I had had such a good time with Cecile that I wanted to take her out again right away, it didn't matter where, but I thought it would be rushing things a little too much so I waited 'til the end of the week then called her to ask if I could take her to a movie. I was quite disappointed when she said she was invited to a party over the weekend. I realized then that she must have a lot of friends and my chances of dating her were pretty slim.

I had been less than two weeks in Montréal when my landlady's daughter came to tell me that I would have to get another room. Having a stranger in the house made her mother too nervous. Every place I had roomed before I had been on good terms with my landlady, almost as tho I was a member of the family, and to have the old lady avoid me when I sat in the living room or on the balcony made me nervous too. I didn't feel at home. I had visited all the places I wanted to see in Montréal and was spending more and more time at home practicing the violin or reading French magazines and newspapers. Instead of getting another room in Montréal I decided I would go on east to Québec City.

I had to take my money out of the bank, of course, and pay a penalty for leaving it less than a month. They gave me the money in the form of a $100 bill and two or three twenties, the first $100 bill I had ever seen. I didn't bother to put my money in a bank in Québec but kept it hidden in a pocket in my violin case. I spent the small bills first but finally had to break the $100 when I went to eat at the Chinese restaurant I had been patronizing. It took them a long time to bring me my change. I think they must have sent the bill to a bank to make sure it was genuine. Not many $100 bills were floating around in those days and I probably didn't look as tho I were prosperous enough to have one in my possession.

I took the train from Montréal to Québec and arrived at the depot in lower town in a downpour. I scooted from the train to the baggage room in the station where a couple of young fellows were sorting out baggage and yelling at each other. I suppose they were speaking French but it didn't make much sense to me. The only world I could catch, tho I listened intently, was "wye" which I assumed meant "oui." It was my introduction to "Joual," a dialect spoken by many uneducated people in the rural areas of the Province of Québec. Joual is their word for "cheval" (horse). Even after I became familiar with it, it wasn't very easy for me to understand.

I was in the baggage room for about a half hour before the rain stopped and I could check my bag and violin. Then I climbed the steep hill that leads to upper Québec and bought a copy of Le Soleil, Québec City's main newspaper, then looked in the want-ads and picked out about four rooms for rent. I went to see all four and decided on the first one I had looked at, a third floor room on Rue St. Eustache, just a few steps from the Québec Parliament building to the south and the Porte St. Louis, one of the gates in the old fortified city wall. I could look out my window and see the blue line of the Laurentian Mountains and the Rivière Ste. Charles where it joined the St. Laurence.

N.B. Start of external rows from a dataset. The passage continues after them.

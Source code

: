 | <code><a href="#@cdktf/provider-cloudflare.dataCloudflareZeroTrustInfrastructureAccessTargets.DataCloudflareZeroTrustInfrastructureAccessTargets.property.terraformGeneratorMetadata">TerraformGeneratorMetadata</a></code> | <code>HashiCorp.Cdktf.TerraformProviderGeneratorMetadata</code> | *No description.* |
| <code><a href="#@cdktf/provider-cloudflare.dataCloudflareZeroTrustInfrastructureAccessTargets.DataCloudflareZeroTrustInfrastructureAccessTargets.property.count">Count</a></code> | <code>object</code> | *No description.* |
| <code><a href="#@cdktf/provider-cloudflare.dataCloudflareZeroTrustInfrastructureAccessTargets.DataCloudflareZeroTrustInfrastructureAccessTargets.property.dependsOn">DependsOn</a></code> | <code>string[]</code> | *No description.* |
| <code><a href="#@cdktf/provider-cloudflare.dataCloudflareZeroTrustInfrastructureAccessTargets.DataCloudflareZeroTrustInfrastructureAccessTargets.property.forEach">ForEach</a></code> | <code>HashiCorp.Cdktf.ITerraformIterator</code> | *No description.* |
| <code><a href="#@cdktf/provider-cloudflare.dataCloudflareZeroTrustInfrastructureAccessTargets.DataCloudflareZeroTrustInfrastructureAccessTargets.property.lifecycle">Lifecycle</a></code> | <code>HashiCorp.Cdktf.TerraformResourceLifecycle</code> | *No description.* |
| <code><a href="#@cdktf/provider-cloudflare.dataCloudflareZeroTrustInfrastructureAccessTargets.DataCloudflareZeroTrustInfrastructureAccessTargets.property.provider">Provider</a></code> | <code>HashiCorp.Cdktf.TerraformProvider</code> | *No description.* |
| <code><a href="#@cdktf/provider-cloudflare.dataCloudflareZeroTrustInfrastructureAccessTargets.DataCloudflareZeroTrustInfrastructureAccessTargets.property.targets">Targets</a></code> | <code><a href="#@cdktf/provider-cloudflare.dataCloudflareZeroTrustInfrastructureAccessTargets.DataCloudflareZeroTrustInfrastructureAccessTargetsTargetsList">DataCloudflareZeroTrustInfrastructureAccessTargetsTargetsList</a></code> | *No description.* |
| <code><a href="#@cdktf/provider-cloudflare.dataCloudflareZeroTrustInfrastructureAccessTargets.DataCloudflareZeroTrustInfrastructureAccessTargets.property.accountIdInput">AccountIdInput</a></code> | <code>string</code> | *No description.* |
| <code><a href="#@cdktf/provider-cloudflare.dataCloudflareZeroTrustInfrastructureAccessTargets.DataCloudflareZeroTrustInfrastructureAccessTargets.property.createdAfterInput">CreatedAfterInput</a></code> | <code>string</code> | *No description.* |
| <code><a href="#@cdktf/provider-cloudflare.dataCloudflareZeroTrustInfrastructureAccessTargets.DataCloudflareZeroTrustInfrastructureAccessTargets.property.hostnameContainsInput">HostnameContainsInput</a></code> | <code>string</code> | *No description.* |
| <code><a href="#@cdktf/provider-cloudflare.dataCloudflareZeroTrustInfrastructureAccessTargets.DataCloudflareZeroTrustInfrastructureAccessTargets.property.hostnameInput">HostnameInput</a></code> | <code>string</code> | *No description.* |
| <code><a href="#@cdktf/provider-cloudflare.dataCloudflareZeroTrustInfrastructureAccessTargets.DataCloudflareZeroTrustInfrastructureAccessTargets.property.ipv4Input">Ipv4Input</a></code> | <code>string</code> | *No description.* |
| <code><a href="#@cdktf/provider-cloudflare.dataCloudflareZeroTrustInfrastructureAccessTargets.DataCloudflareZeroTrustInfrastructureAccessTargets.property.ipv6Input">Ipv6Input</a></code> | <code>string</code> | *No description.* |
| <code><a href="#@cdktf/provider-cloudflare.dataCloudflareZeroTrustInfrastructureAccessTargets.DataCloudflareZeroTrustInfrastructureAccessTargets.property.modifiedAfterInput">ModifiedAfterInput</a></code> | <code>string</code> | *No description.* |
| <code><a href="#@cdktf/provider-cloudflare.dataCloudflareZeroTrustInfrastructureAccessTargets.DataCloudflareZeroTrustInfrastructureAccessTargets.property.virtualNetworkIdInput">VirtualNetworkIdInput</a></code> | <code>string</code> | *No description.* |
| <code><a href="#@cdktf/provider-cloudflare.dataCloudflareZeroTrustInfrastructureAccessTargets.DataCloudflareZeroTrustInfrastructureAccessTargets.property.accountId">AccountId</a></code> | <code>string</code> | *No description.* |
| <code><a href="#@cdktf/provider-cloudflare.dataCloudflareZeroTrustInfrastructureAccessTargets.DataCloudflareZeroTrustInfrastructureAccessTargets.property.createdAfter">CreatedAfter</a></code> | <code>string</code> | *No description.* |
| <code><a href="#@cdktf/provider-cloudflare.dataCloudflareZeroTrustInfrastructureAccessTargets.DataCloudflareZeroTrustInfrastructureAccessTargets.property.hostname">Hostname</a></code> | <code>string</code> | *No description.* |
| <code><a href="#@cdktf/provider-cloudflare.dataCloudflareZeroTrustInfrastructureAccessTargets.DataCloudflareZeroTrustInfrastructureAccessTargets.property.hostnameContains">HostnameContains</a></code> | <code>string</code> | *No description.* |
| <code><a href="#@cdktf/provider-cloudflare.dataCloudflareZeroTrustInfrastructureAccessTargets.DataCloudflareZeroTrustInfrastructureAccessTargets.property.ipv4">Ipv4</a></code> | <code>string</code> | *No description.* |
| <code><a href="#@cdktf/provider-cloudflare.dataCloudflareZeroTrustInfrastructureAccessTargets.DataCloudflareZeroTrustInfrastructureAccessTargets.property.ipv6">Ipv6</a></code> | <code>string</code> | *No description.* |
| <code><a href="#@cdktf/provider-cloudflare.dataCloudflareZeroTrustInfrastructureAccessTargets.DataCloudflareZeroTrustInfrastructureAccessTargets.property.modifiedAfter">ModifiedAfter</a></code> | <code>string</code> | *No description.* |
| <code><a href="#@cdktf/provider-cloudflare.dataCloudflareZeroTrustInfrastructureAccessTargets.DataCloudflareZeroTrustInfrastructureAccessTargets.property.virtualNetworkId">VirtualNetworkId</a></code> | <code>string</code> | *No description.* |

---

I didn't like Québec City when I first saw it. The streets were narrow and crooked and all of the buildings came right to the sidewalks, which in the residential parts of the city were only about two feet wide. Except for an occasional park, such as the grounds around the parliament buildings, there was no grass or trees. It wasn't long before I got used to it however, and felt quite at home. It was as tho I had gone back 200 years in time.

I had two landladies at Rue St. Eustache, two sisters in their mid-thirties. One was married and had two young daughters, Marguerite (called Margot) and Madeleine who was just a baby learning to walk. Mme. Berthe Côté's husband had been a lawyer in Rivière du Loup and had recently disappeared on a trip to Québec to plead a case. Berthe and her sister Georgianne LeClerc had come to Québec and rented the apartment on Rue St. Eustache with the idea of taking in roomers and, I suppose, looking for Berthe's husband. Both sisters were pleasant and willing to talk to me and, of course, I fell in love with Margot who was two and a half or three years old. I often took her for walks over to Dufferin Terrance, the wide boardwalk above the St. Laurence, to watch the ocean-going ships go by below. To reach my room I had to open a door which opened right on to the narrow sidewalk, go up to Mme. Côté's living room-dining room, cross it to another stairs which went on up to the third floor. There were several rooms up there and later on in the summer one of them was rented to a young Englishman, about my age, who considered himself to be much superior to the French Canadians. In fact, anything English was better than anything French, including the girls. I accompanied him one Sunday on a trip to a small lake in the Laurentians north of the city. A branch line of the Canadian National ran up there. Whenever we saw a particularly pretty girl on the beach he would remark that she must be English.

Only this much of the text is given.